## Exercise objective:
Show, from the entries below, every line in which "hook" appears.

## Entries shown:

________________________________________

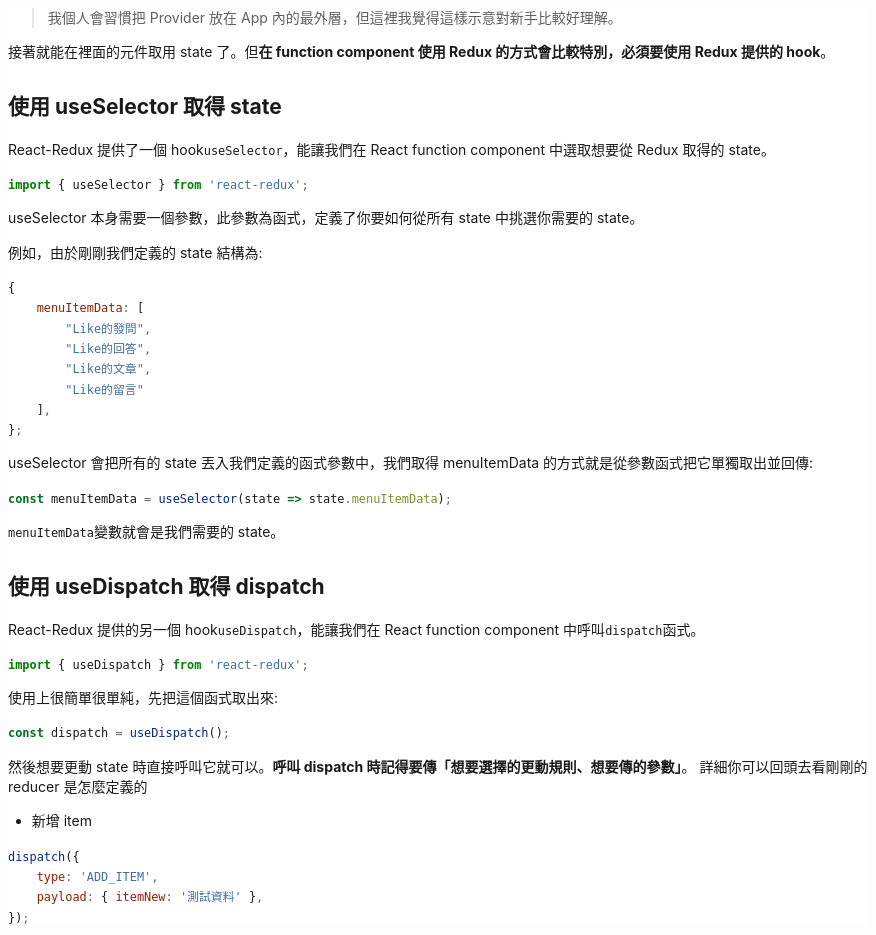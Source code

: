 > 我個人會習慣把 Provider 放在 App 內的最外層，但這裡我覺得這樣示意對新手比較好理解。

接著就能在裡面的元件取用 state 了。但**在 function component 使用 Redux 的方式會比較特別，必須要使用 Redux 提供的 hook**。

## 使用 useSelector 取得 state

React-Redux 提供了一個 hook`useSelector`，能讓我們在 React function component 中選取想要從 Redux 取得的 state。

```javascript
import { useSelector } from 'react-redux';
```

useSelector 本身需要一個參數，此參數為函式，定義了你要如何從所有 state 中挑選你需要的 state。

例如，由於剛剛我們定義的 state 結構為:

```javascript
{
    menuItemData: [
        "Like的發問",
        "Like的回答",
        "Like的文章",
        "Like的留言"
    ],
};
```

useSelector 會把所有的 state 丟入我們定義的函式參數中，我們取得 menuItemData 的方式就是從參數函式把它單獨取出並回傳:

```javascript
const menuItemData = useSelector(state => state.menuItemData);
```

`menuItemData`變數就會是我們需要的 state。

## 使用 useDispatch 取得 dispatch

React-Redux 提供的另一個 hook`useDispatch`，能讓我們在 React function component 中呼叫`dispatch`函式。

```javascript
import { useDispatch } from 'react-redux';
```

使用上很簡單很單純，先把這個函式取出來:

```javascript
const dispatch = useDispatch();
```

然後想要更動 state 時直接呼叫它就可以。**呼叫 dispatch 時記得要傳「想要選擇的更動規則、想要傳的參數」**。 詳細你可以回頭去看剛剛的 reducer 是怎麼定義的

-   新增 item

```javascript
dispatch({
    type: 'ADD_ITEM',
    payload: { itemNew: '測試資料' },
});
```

________________________________________

## Solution for this task:
接著就能在裡面的元件取用 state 了。但**在 function component 使用 Redux 的方式會比較特別，必須要使用 Redux 提供的 hook**。
React-Redux 提供了一個 hook`useSelector`，能讓我們在 React function component 中選取想要從 Redux 取得的 state。
React-Redux 提供的另一個 hook`useDispatch`，能讓我們在 React function component 中呼叫`dispatch`函式。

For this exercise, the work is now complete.